Reklama

Majówka w Starachowicach? Jak ją spędziła nasza młodzież!?

06/05/2024 11:00

Za nami Majówka, co oznacza powrót do rutyny życia codziennego. Przez ostatnie dni wiele rodzin spędzało kreatywnie czas wolny - także w Starachowicach. Co jednak z młodzieżą? Czy nasze dynamiczne, zmieniające się miasto faktycznie jest przyjaznym i interesującym miejscem dla młodych starachowiczan? Sprawdzamy to!

O plany majówkowe oraz ich realizację zapytaliśmy uczniów uczęszczających do szkół ponadpodstawowych w Starachowicach. Poruszyliśmy również kwestię ewentualnych zmian  pod kątem turystyczno-wypoczynkowym.

Niedobór publicznych obiektów sportowych

O wypoczynku w mieście pozytywnie wypowiada się Mateusz Wójcik, uczeń II Liceum Ogólnokształcącego.

- Tegoroczną majówkę spędziłem w Starachowicach oraz okolicznych miejscowościach, głównie w Wąchocku i Brodach. Jeden dzień wolnego poświęciłem na wyjazd w dalsze rejony Polski. Nasze miasto jest, moim zdaniem, świetnym punktem wypoczynkowym. Sporo czasu spędziłem nad hucznie promowanym Zalewem Lubianka, dojeżdżając tam ścieżkami rowerowymi - opowiada uczeń.

Udana przerwa od nauki nie przekreśla jednak wielu niedociągnięć w mieście które, zdaniem Mateusza, wymagają poprawek.

- W Starachowicach brakuje m.in. miejsc wprost rekreacyjnych, gdzie można byłoby się spotkać ze znajomymi pod wieczór. Coś w rodzaju dobrze oświetlonego miejsca, do którego można łatwo dojechać i zorganizować na przykład ognisko bez ponoszenia kosztów wynajmu miejsca. Przemyślenia wymagają również obiekty sportowe. Większość „orlików” znajduje się na terenach szkół i nie są ogólnodostępne dla reszty młodzieży. Jedyne takie boisko jest na osiedlu Południe, ale w centralnej części Starachowic takiego miejsca nie ma - krytykuje.

Miasto zmienia się na lepsze...

Odmienne zdanie wyraża Klaudia Pieszczyńska, uczennica technikum „na Maja”.

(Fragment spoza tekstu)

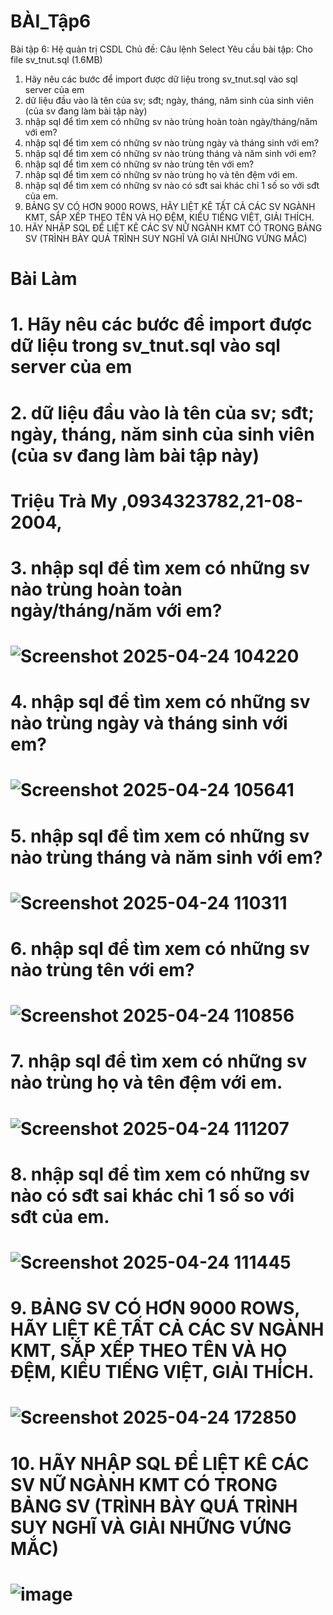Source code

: # BÀI_Tập6
Bài tập 6: Hệ quản trị CSDL
Chủ đề: Câu lệnh Select
Yêu cầu bài tập: 
Cho file sv_tnut.sql (1.6MB)
1. Hãy nêu các bước để import được dữ liệu trong sv_tnut.sql vào sql server của em
2. dữ liệu đầu vào là tên của sv; sđt; ngày, tháng, năm sinh của sinh viên (của sv đang làm bài tập này)
3. nhập sql để tìm xem có những sv nào trùng hoàn toàn ngày/tháng/năm với em?
4. nhập sql để tìm xem có những sv nào trùng ngày và tháng sinh với em?
5. nhập sql để tìm xem có những sv nào trùng tháng và năm sinh với em?
6. nhập sql để tìm xem có những sv nào trùng tên với em?
7. nhập sql để tìm xem có những sv nào trùng họ và tên đệm với em.
8. nhập sql để tìm xem có những sv nào có sđt sai khác chỉ 1 số so với sđt của em.
9. BẢNG SV CÓ HƠN 9000 ROWS, HÃY LIỆT KÊ TẤT CẢ CÁC SV NGÀNH KMT, SẮP XẾP THEO TÊN VÀ HỌ ĐỆM, KIỂU TIẾNG  VIỆT, GIẢI THÍCH.
10. HÃY NHẬP SQL ĐỂ LIỆT KÊ CÁC SV NỮ NGÀNH KMT CÓ TRONG BẢNG SV (TRÌNH BÀY QUÁ TRÌNH SUY NGHĨ VÀ GIẢI NHỮNG VỨNG MẮC)
# Bài Làm
# 1. Hãy nêu các bước để import được dữ liệu trong sv_tnut.sql vào sql server của em
# 2. dữ liệu đầu vào là tên của sv; sđt; ngày, tháng, năm sinh của sinh viên (của sv đang làm bài tập này)
# Triệu Trà My ,0934323782,21-08-2004,
# 3. nhập sql để tìm xem có những sv nào trùng hoàn toàn ngày/tháng/năm với em?
# ![Screenshot 2025-04-24 104220](https://github.com/user-attachments/assets/f445fc8b-d852-476a-97b2-9b32eeedda63)
# 4. nhập sql để tìm xem có những sv nào trùng ngày và tháng sinh với em?
# ![Screenshot 2025-04-24 105641](https://github.com/user-attachments/assets/af113eb0-221c-4df5-a71d-6499434f3a4a)
# 5. nhập sql để tìm xem có những sv nào trùng tháng và năm sinh với em?
# ![Screenshot 2025-04-24 110311](https://github.com/user-attachments/assets/14096f40-7fec-4c8e-a924-d44b61df4bb0)
# 6. nhập sql để tìm xem có những sv nào trùng tên với em?
# ![Screenshot 2025-04-24 110856](https://github.com/user-attachments/assets/9a38ab37-fa15-4ff8-b921-93b10afcc168)
# 7. nhập sql để tìm xem có những sv nào trùng họ và tên đệm với em.
# ![Screenshot 2025-04-24 111207](https://github.com/user-attachments/assets/8a4c1131-2a73-4a10-9247-401fc61d575c)
# 8. nhập sql để tìm xem có những sv nào có sđt sai khác chỉ 1 số so với sđt của em.
# ![Screenshot 2025-04-24 111445](https://github.com/user-attachments/assets/97fe118d-6b74-4e2a-9450-a809739ea8b4)
# 9. BẢNG SV CÓ HƠN 9000 ROWS, HÃY LIỆT KÊ TẤT CẢ CÁC SV NGÀNH KMT, SẮP XẾP THEO TÊN VÀ HỌ ĐỆM, KIỂU TIẾNG  VIỆT, GIẢI THÍCH.
# ![Screenshot 2025-04-24 172850](https://github.com/user-attachments/assets/699348c8-885f-46d1-9fde-504ac0e11cf3)
# 10. HÃY NHẬP SQL ĐỂ LIỆT KÊ CÁC SV NỮ NGÀNH KMT CÓ TRONG BẢNG SV (TRÌNH BÀY QUÁ TRÌNH SUY NGHĨ VÀ GIẢI NHỮNG VỨNG MẮC) 
# ![image](https://github.com/user-attachments/assets/f78d94a7-5778-4f02-90fa-a33646b7ea6d)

- Majówkę spędziłam w Starachowicach. W ostatnich latach w naszym mieście powstało wiele punktów rekreacyjnych, które bardzo dobrze spełniają swoją rolę. W tym roku spędziłam dużo czasu z rodziną i ze znajomymi przy Pasterniku, gdzie łatwo było zaobserwować tłumy rowerzystów, dzieci bawiące się na placu zabaw i wędkarzy - zdradza nastolatka. - Sporą część wolnego poświęciłam również na przejażdżki ze znajomymi na hulajnogach elektrycznych i rowerach, na przykład na Lubiankę, gdzie mogliśmy się zrelaksować przy ognisku, dzięki wyznaczonym tam miejscom wypoczynkowym.

Zdaniem Klaudii, nasze miasto zmienia się na lepsze.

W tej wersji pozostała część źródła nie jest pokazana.